The situation where the MessageBox is shown should never occur, as long as you don't feed the source quicker with buffers than it can play them back. Instead of the bool[] bufferIsUsable and the for-loops, a Stack or Queue collection could be used to track available buffers for updating with new recorded data. I will most likely do this when the MessageBox never pops up after some more testing on this.

Edit: I think the clicking in your application was related to the buffer size not being a multiple of 1102. IIRC you had it set to 4kb chunks being read from the file.

the Fiddler's picture

Thanks!

Inertia's picture

Since this is the only topic related to capturing audio with OpenAL I'll add observations here rather than creating a new topic or blog (isn't is weird that they chose to remove the "we" from weblog?)

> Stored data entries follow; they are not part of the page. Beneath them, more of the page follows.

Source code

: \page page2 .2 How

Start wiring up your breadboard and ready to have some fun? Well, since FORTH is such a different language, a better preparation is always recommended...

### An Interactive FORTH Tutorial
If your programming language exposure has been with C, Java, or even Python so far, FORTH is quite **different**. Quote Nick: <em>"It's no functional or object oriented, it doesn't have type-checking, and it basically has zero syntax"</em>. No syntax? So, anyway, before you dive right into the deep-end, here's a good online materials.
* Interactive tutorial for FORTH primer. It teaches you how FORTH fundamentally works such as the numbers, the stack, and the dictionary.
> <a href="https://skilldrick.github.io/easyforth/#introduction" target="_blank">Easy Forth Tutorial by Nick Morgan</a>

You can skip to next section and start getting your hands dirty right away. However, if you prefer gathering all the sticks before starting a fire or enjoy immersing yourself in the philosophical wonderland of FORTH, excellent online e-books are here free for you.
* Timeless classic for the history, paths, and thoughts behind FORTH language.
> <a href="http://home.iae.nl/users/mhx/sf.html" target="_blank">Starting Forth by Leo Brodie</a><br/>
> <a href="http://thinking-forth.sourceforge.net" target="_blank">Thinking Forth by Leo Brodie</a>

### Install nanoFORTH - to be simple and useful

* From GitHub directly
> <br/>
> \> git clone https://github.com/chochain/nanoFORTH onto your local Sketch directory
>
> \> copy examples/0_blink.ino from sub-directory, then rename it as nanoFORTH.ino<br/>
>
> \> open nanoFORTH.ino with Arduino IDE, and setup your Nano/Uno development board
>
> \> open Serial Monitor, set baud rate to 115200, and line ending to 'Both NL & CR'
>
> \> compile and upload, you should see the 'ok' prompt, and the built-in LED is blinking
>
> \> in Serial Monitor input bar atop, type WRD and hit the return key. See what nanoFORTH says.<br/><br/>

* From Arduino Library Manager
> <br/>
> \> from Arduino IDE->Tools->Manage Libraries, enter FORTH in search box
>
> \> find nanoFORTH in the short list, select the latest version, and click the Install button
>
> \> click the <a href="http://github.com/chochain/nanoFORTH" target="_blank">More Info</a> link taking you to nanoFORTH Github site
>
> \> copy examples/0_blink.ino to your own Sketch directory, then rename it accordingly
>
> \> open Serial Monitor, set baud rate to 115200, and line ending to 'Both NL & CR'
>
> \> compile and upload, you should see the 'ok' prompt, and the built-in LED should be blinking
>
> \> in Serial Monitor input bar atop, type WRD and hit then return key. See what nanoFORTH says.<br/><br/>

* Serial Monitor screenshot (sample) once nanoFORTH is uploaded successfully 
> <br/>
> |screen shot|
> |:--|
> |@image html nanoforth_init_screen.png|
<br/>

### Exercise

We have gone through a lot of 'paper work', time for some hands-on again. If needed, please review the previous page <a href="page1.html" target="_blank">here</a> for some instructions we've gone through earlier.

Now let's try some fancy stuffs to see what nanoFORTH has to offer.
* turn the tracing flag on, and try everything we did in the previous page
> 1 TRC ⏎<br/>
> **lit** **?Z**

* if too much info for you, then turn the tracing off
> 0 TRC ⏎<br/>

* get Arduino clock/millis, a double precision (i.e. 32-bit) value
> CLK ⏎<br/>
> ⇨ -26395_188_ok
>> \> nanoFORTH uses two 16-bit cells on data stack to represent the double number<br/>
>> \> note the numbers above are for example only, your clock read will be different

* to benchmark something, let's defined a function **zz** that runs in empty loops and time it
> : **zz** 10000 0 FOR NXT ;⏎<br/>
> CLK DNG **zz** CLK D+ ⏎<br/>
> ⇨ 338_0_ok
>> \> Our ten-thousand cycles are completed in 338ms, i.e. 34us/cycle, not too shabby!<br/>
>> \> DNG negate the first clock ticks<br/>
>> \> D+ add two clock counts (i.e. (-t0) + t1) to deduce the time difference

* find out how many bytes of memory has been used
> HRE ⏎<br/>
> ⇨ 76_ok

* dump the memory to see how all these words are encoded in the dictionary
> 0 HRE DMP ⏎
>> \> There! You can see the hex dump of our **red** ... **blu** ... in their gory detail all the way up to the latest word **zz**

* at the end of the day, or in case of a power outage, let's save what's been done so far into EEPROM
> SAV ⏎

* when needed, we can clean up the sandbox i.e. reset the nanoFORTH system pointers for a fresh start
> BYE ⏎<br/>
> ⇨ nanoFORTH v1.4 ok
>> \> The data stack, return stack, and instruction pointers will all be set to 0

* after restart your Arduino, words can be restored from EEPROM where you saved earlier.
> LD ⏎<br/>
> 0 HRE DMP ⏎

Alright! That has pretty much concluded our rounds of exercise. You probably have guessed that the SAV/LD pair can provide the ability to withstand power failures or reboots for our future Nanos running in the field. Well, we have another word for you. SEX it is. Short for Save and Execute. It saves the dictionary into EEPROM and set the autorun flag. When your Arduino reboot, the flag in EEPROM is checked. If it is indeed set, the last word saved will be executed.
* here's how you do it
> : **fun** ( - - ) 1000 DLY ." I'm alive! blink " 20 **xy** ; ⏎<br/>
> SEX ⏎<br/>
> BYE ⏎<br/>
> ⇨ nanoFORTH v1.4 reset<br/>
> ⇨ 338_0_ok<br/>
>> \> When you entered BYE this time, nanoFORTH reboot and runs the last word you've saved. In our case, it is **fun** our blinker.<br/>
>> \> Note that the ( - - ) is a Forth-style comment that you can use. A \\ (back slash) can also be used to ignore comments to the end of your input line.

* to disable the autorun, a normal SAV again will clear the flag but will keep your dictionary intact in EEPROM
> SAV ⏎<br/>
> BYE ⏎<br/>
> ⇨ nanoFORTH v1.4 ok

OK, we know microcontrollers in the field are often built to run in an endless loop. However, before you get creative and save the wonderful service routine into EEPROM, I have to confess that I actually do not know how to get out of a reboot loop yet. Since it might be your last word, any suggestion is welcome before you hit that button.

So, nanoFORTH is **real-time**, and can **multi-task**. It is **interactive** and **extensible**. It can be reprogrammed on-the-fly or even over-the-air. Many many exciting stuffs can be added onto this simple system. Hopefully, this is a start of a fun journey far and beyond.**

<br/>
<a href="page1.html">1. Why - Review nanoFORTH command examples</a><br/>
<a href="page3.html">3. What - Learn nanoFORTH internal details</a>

The sources used to queue the buffers may starve and require restarting from time to time (See AL.GetSourceState( src ) and AL.GetSource( src, ALGetSourcei.BuffersQueued,...). Enqueueing more buffers on a stopped source is not a problem, but the source will not automatically restart.

This is always the case when an UDP packet is not delivered, which is the protocol that should be used for voice communication.

The number 1102 appears to be constant for 22KHz 16Bit Mono recording (these settings are chosen by my own perception of the quality of the recording, I'm unable to tell the difference between 22KHz and 44 with this microphone), however from 2 Creative Labs ExtremeGamer cards, one would reliably record chunks of 1102 bytes while the other would sometimes also return chunks which were not a multiple of 1102. Might be a driver issue, investigating.